* [The task] In the data that follows, count each line with the string "RaspberryPI"; the reply is the number only.

* [Exercise input]
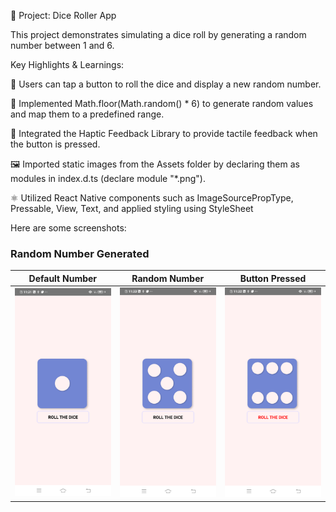 🔐 Project: Dice Roller App

This project demonstrates simulating a dice roll by generating a random number between 1 and 6.

Key Highlights & Learnings:

🎲 Users can tap a button to roll the dice and display a new random number.

🔢 Implemented Math.floor(Math.random() * 6) to generate random values and map them to a predefined range.

📳 Integrated the Haptic Feedback Library to provide tactile feedback when the button is pressed.

🖼️ Imported static images from the Assets folder by declaring them as modules in index.d.ts (declare module "*.png").

⚛️ Utilized React Native components such as ImageSourcePropType, Pressable, View, Text, and applied styling using StyleSheet


Here are some screenshots:
### Random Number Generated
| Default Number | Random Number | Button Pressed|
|--------------|--------------|--------------|
| ![Home Screen](images/D1.png) | ![Random Color](images/D5.png) | ![Button Pressed](images/D6.png) |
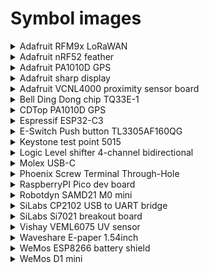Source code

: # Symbol images

<details>
  <summary>Adafruit RFM9x LoRaWAN</summary>

  ![Adafruit RFM9x LoRaWAN](../images/symbols/adafruit_lorawan_rfm9x.png)
</details>

<details>
  <summary>Adafruit nRF52 feather</summary>

  ![Adafruit nRF52 feather](../images/symbols/adafruit_nRF52_feather.png)
</details>

<details>
  <summary>Adafruit PA1010D GPS</summary>

  ![Adafruit PA1010D GPS](../images/symbols/adafruit_pa1010d_gps.png)
</details>

<details>
  <summary>Adafruit sharp display</summary>

  ![Adafruit sharp display](../images/symbols/adafruit_sharp_display.png)
</details>

<details>
  <summary>Adafruit VCNL4000 proximity sensor board</summary>

  ![Adafruit VCNL4000 proximity sensor board](../images/symbols/adafruit_vcnl4000_board.png)
</details>

<details>
  <summary>Bell Ding Dong chip TQ33E-1</summary>
  Credit: [TQ33E-1 Ding Dong 2 times Music chip](https://www.yoycart.com/Product/550682313846/)

  ![Bell Ding Dong chip TQ33E-1](../images/symbols/bell_tq33e_1.png)
</details>

<details>
  <summary>CDTop PA1010D GPS</summary>

  ![CDTop PA1010D GPS](../images/symbols/cdtop_pa1010d_gps.png)
</details>

<details>
  <summary>Espressif ESP32-C3</summary>

  Credit: [Espressif KiCad library](https://github.com/espressif/kicad-libraries/tree/main/symbols)

  ![Espressif ESP32-C3](../images/symbols/espressif_esp32c3.png)
</details>

<details>
  <summary>E-Switch Push button TL3305AF160QG</summary>

  Credit: [DigiKey](https://www.digikey.com/en/models/5816181)

  ![Espressif ESP32-C3](../images/symbols/eswitch_TL3305AF160QG.png)
</details>

<details>
  <summary>Keystone test point 5015</summary>

  Credit: [DigiKey](https://www.digikey.sg/en/models/278885)

  ![Keystone test point](../images/symbols/keystone_test_point_5015.png)
</details>

<details>
  <summary>Logic Level shifter 4-channel bidirectional</summary>

  ![Logic Level shifter 4-channel bidirectional](../images/symbols/level_shifter_4channel_bidirectional.png)
</details>

<details>
  <summary>Molex USB-C</summary>

  Molex USB-C USB 2.0 Through-Hole 16+8 pin connector

  Credit: [SnapEDA DigiKey](https://www.digikey.sg/en/models/13662558X)

  ![](../images/symbols/molex_usbc_2137160001.png)
</details>

<details>
  <summary>Phoenix Screw Terminal Through-Hole</summary>

  Through-hole, 2 positions with MPN 1935161

  Credit: [SnapEDA DigiKey](https://www.digikey.sg/en/models/568614)

  ![Phoenix Screw Terminal Through-Hole](../images/symbols/phoenix_screw_terminal_th_1935161.png)
</details>

<details>
  <summary>RaspberryPI Pico dev board</summary>

  Credit: [blippy on GitHub](https://github.com/blippy/rpi/tree/master/pico/kicad)

  ![RaspberryPI Pico dev board - Credit: blippy on GitHub](../images/symbols/raspberryPI_pico.png)
</details>

<details>
  <summary>Robotdyn SAMD21 M0 mini</summary>

  ![Robotdyn SAMD21 M0 mini](../images/symbols/robotdyn_m0_mini.png)
</details>

<details>
  <summary>SiLabs CP2102 USB to UART bridge</summary>

  ![SiLabs CP2102 USB to UART bridge](../images/symbols/siLabs_CP2012_USB_UART_Bridge.png)
</details>

<details>
  <summary>SiLabs Si7021 breakout board</summary>

  ![SiLabs Si7021 breakout board](../images/symbols/silabs_si7021_breakout.png)
</details>

<details>
  <summary>Vishay VEML6075 UV sensor</summary>

  ![Vishay VEML6075 UV sensor](../images/symbols/vishay_veml6075_uv.png)
</details>

<details>
  <summary>Waveshare E-paper 1.54inch</summary>

  ![Waveshare E-paper 1.54inch](../images/symbols/waveshare_1in54_epaper.png)
</details>

<details>
  <summary>WeMos ESP8266 battery shield</summary>

  ![WeMos ESP8266 battery shield](../images/symbols/wemos_battery_shield.png)
</details>

<details>
  <summary>WeMos D1 mini</summary>

  ![WeMos D1 mini](../images/symbols/wemos_d1_mini.png)
</details>
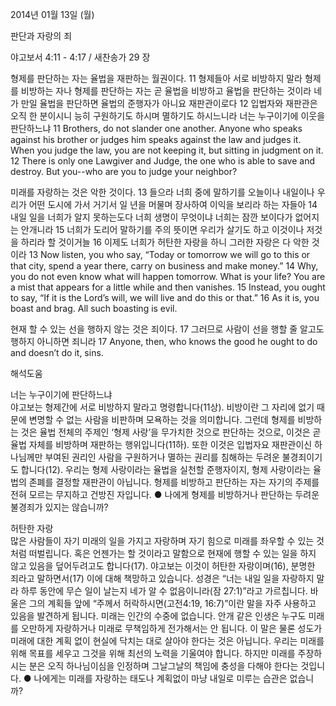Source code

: 2014년 01월 13일 (월)

판단과 자랑의 죄



야고보서 4:11 - 4:17 / 새찬송가 29 장


형제를 판단하는 자는 율법을 재판하는 월권이다. 
11 형제들아 서로 비방하지 말라 형제를 비방하는 자나 형제를 판단하는 자는 곧 율법을 비방하고 율법을 판단하는 것이라 네가 만일 율법을 판단하면 율법의 준행자가 아니요 재판관이로다 12 입법자와 재판관은 오직 한 분이시니 능히 구원하기도 하시며 멸하기도 하시느니라 너는 누구이기에 이웃을 판단하느냐
11 Brothers, do not slander one another. Anyone who speaks against his brother or judges him speaks against the law and judges it. When you judge the law, you are not keeping it, but sitting in judgment on it. 12 There is only one Lawgiver and Judge, the one who is able to save and destroy. But you--who are you to judge your neighbor?   

미래를 자랑하는 것은 악한 것이다. 
13 들으라 너희 중에 말하기를 오늘이나 내일이나 우리가 어떤 도시에 가서 거기서 일 년을 머물며 장사하여 이익을 보리라 하는 자들아 14 내일 일을 너희가 알지 못하는도다 너희 생명이 무엇이냐 너희는 잠깐 보이다가 없어지는 안개니라 15 너희가 도리어 말하기를 주의 뜻이면 우리가 살기도 하고 이것이나 저것을 하리라 할 것이거늘 16 이제도 너희가 허탄한 자랑을 하니 그러한 자랑은 다 악한 것이라
13 Now listen, you who say, “Today or tomorrow we will go to this or that city, spend a year there, carry on business and make money.” 14 Why, you do not even know what will happen tomorrow. What is your life? You are a mist that appears for a little while and then vanishes. 15 Instead, you ought to say, “If it is the Lord’s will, we will live and do this or that.” 16 As it is, you boast and brag. All such boasting is evil.   

현재 할 수 있는 선을 행하지 않는 것은 죄이다. 
17 그러므로 사람이 선을 행할 줄 알고도 행하지 아니하면 죄니라
17 Anyone, then, who knows the good he ought to do and doesn’t do it, sins.

해석도움





너는 누구이기에 판단하느냐  
야고보는 형제간에 서로 비방하지 말라고 명령합니다(11상). 비방이란 그 자리에 없기 때문에 변명할 수 없는 사람을 비판하며 모욕하는 것을 의미합니다. 그런데 형제를 비방하는 것은 율법 전체의 주제인 ‘형제 사랑’을 무가치한 것으로 판단하는 것으로, 이것은 곧 율법 자체를 비방하며 재판하는 행위입니다(11하). 또한 이것은 입법자요 재판관이신 하나님께만 부여된 권리인 사람을 구원하거나 멸하는 권리를 침해하는 두려운 불경죄이기도 합니다(12). 우리는 형제 사랑이라는 율법을 실천할 준행자이지, 형제 사랑이라는 율법의 존폐를 결정할 재판관이 아닙니다. 형제를 비방하고 판단하는 자는 자기의 주제를 전혀 모르는 무지하고 건방진 자입니다. 
● 나에게 형제를 비방하거나 판단하는 두려운 불경죄가 있지는 않습니까?  

허탄한 자랑  
많은 사람들이 자기 미래의 일을 가지고 자랑하며 자기 힘으로 미래를 좌우할 수 있는 것처럼 떠벌립니다. 혹은 언젠가는 할 것이라고 말함으로 현재에 행할 수 있는 일을 하지 않고 있음을 덮어두려고도 합니다(17). 야고보는 이것이 허탄한 자랑이며(16), 분명한 죄라고 말하면서(17) 이에 대해 책망하고 있습니다. 성경은 “너는 내일 일을 자랑하지 말라 하루 동안에 무슨 일이 날는지 네가 알 수 없음이니라(잠 27:1)”라고 가르칩니다. 바울은 그의 계획들 앞에 “주께서 허락하시면(고전4:19, 16:7)”이란 말을 자주 사용하고 있음을 발견하게 됩니다. 미래는 인간의 수중에 없습니다. 안개 같은 인생은 누구도 미래를 오만하게 자랑하거나 미래로 무책임하게 전가해서는 안 됩니다. 이 말은 물론 성도가 미래에 대한 계획 없이 현실에 닥치는 대로 살아야 한다는 것은 아닙니다. 우리는 미래를 위해 목표를 세우고 그것을 위해 최선의 노력을 기울여야 합니다. 하지만 미래를 주장하시는 분은 오직 하나님이심을 인정하며 그날그날의 책임에 충성을 다해야 한다는 것입니다.
● 나에게는 미래를 자랑하는 태도나 계획없이 마냥 내일로 미루는 습관은 없습니까?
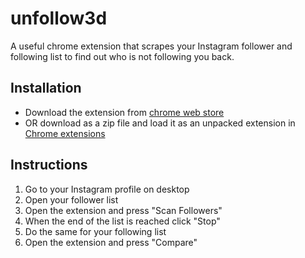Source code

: # unfollow3d
A useful chrome extension that scrapes your Instagram follower and following list to find out who is not following you back.

## Installation
- Download the extension from [chrome web store](https://chromewebstore.google.com/detail/unfollow3d/kdkgfkbcjjfohpedofakfeldkoejinpp)
- OR download as a zip file and load it as an unpacked extension in [Chrome extensions](chrome://extensions/)

## Instructions
1. Go to your Instagram profile on desktop
2. Open your follower list
3. Open the extension and press "Scan Followers"
4. When the end of the list is reached click "Stop"
5. Do the same for your following list
6. Open the extension and press "Compare"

* [Result below] 2